BEGIN

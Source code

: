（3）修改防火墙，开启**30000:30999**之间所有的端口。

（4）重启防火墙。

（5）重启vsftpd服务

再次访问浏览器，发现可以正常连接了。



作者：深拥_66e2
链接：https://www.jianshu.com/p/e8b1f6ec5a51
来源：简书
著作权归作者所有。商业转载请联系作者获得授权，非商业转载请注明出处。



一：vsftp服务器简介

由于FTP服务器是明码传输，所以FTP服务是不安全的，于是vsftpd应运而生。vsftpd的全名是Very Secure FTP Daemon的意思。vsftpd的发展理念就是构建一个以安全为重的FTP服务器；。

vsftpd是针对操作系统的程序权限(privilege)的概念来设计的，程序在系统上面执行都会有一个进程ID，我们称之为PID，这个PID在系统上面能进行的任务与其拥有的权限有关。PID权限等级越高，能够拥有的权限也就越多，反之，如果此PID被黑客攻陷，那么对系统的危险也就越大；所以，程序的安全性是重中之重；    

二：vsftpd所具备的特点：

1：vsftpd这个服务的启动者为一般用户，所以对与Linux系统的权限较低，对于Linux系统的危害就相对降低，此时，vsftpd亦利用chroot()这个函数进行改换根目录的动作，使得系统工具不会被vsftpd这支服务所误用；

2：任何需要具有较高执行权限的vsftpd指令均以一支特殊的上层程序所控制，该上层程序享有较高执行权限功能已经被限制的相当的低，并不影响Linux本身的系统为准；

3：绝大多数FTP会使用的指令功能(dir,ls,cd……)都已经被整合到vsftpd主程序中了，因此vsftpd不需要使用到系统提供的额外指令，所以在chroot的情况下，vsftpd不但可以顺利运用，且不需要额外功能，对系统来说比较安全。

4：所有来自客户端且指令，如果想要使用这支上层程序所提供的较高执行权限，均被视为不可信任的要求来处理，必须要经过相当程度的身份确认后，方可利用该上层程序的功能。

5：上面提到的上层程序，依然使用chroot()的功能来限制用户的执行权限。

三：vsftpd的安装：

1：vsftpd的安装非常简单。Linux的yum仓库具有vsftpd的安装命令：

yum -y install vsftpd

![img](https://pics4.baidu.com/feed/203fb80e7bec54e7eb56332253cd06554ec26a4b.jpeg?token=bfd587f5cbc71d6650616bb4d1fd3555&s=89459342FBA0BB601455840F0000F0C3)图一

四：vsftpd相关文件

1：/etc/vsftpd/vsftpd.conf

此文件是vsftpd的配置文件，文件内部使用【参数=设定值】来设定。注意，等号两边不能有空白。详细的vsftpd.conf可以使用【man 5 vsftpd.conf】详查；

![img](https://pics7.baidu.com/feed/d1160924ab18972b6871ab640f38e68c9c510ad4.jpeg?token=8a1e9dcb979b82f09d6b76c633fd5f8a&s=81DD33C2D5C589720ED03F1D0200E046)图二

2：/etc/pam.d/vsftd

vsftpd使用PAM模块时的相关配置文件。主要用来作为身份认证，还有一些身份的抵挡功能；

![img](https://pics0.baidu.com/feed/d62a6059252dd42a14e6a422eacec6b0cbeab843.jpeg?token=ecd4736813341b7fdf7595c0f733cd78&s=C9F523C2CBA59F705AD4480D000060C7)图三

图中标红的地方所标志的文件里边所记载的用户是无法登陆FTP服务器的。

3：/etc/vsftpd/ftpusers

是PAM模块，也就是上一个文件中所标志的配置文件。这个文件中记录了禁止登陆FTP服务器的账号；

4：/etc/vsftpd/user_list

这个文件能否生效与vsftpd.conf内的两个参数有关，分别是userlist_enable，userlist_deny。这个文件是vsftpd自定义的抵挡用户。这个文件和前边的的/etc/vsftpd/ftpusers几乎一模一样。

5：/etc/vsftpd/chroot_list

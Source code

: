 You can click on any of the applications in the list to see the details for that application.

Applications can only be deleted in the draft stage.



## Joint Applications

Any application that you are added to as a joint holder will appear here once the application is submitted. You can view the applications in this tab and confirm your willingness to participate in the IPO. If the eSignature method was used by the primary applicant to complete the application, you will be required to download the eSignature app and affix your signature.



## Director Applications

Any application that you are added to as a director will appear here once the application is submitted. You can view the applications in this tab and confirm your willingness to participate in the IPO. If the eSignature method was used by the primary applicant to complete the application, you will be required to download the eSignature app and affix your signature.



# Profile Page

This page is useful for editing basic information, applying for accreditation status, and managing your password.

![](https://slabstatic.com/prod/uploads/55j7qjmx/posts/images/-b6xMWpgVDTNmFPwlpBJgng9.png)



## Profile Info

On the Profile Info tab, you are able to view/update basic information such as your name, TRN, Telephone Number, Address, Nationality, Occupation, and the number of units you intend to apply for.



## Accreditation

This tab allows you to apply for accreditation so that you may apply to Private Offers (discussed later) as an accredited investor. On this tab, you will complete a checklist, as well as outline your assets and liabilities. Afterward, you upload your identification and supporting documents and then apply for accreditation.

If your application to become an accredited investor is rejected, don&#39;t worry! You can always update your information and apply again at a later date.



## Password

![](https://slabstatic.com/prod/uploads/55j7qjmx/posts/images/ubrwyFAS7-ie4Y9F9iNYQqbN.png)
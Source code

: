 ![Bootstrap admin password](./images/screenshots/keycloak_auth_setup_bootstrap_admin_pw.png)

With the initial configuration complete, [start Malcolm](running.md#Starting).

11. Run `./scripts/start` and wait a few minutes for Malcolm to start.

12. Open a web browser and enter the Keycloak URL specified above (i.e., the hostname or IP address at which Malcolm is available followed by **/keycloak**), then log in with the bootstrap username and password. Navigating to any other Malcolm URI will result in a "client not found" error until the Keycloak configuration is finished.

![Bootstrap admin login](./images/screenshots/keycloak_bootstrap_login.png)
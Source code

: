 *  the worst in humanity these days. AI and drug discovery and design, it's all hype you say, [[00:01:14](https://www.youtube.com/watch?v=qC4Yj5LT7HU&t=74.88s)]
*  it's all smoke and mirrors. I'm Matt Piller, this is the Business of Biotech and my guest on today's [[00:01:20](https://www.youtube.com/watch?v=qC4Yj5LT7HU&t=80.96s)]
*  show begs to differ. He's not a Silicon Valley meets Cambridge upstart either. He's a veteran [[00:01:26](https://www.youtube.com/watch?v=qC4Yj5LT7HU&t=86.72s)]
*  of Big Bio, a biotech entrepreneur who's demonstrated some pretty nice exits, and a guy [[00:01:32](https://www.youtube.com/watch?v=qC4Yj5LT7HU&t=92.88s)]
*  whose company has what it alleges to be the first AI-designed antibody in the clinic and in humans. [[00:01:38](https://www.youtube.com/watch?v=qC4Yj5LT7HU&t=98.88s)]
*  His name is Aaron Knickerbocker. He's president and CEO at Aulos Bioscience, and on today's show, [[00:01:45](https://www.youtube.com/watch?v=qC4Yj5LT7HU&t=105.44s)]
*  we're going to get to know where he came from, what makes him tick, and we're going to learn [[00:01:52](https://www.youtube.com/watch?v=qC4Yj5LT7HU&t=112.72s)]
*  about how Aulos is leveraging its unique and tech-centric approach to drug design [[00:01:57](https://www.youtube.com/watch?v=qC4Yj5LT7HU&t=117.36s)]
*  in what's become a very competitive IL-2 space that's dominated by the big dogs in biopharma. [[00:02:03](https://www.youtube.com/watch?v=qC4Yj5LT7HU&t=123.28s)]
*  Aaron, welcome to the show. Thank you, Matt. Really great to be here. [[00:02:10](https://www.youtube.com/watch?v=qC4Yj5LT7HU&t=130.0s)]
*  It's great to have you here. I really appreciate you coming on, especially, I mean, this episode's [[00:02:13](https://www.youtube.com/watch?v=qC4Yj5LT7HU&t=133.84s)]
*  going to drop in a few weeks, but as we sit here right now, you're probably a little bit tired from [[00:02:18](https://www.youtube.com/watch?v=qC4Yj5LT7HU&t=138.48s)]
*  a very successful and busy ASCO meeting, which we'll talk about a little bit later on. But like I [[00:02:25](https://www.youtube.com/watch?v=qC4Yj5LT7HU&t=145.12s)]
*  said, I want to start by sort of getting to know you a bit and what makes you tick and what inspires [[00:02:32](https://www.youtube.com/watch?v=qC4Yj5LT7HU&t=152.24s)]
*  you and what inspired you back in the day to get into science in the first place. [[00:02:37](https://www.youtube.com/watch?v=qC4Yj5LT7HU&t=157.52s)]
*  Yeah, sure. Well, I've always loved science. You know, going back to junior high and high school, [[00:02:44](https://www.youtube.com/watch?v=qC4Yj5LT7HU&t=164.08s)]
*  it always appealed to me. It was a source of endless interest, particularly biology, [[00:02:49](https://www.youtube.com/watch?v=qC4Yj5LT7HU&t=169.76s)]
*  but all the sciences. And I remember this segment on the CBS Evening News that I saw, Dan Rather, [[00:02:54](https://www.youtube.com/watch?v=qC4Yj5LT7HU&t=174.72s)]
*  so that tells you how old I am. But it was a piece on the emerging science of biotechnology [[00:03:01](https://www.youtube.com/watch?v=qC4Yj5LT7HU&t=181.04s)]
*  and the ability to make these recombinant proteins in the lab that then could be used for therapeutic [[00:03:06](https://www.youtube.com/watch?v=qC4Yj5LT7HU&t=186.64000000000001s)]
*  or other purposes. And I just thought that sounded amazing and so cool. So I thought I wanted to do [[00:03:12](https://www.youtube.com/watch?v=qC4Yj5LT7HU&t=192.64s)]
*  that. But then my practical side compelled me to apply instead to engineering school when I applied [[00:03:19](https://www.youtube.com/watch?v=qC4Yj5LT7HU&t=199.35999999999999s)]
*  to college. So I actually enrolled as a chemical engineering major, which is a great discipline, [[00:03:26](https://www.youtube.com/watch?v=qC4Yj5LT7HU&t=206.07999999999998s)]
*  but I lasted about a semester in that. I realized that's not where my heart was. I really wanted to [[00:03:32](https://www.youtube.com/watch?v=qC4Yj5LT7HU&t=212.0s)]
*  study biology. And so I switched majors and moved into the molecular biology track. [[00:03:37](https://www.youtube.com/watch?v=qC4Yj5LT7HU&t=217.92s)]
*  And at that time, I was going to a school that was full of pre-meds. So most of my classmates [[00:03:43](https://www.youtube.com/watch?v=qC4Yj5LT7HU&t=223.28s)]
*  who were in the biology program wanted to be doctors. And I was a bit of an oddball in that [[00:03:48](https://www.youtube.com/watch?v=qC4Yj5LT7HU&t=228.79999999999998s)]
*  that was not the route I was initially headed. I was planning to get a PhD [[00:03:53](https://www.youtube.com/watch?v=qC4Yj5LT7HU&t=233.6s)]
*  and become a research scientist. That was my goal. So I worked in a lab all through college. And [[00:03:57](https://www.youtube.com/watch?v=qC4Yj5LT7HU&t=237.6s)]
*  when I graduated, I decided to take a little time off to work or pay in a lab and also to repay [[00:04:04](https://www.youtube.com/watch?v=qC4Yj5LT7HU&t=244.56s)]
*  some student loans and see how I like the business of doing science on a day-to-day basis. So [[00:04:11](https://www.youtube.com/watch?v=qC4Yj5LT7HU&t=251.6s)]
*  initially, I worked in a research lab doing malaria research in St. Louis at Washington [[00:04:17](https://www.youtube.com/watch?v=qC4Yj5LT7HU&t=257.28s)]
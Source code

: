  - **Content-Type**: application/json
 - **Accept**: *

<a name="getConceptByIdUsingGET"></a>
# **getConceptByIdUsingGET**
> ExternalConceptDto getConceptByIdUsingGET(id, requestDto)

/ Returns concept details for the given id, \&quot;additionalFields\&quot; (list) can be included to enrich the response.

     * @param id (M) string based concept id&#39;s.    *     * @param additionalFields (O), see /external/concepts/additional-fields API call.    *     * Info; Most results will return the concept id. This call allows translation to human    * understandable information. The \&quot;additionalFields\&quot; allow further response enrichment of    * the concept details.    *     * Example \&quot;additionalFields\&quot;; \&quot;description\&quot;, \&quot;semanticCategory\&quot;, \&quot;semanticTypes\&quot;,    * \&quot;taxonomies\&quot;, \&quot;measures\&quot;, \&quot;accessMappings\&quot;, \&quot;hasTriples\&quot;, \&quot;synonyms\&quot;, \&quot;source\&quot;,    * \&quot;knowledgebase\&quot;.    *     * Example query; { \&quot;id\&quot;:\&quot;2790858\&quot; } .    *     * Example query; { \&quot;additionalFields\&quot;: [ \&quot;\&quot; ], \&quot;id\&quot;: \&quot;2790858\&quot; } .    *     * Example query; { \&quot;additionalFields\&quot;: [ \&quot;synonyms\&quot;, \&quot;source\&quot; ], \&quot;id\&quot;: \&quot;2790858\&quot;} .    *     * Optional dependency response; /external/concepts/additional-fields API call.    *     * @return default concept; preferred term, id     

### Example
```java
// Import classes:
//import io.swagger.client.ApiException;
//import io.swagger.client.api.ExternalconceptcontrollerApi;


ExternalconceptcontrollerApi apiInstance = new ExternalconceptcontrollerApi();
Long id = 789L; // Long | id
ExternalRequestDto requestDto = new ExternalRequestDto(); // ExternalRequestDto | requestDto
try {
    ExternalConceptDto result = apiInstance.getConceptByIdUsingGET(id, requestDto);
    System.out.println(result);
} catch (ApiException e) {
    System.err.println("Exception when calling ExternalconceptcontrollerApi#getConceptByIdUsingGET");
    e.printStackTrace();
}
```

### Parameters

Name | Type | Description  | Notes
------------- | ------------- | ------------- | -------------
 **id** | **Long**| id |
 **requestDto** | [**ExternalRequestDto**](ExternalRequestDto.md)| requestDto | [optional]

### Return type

END

What you will do
Whatever else the listing above holds, retype exactly only the lines from the one containing "With the initial" to the one containing "Malcolm to start.", both ends kept.

Your response
With the initial configuration complete, [start Malcolm](running.md#Starting).

11. Run `./scripts/start` and wait a few minutes for Malcolm to start.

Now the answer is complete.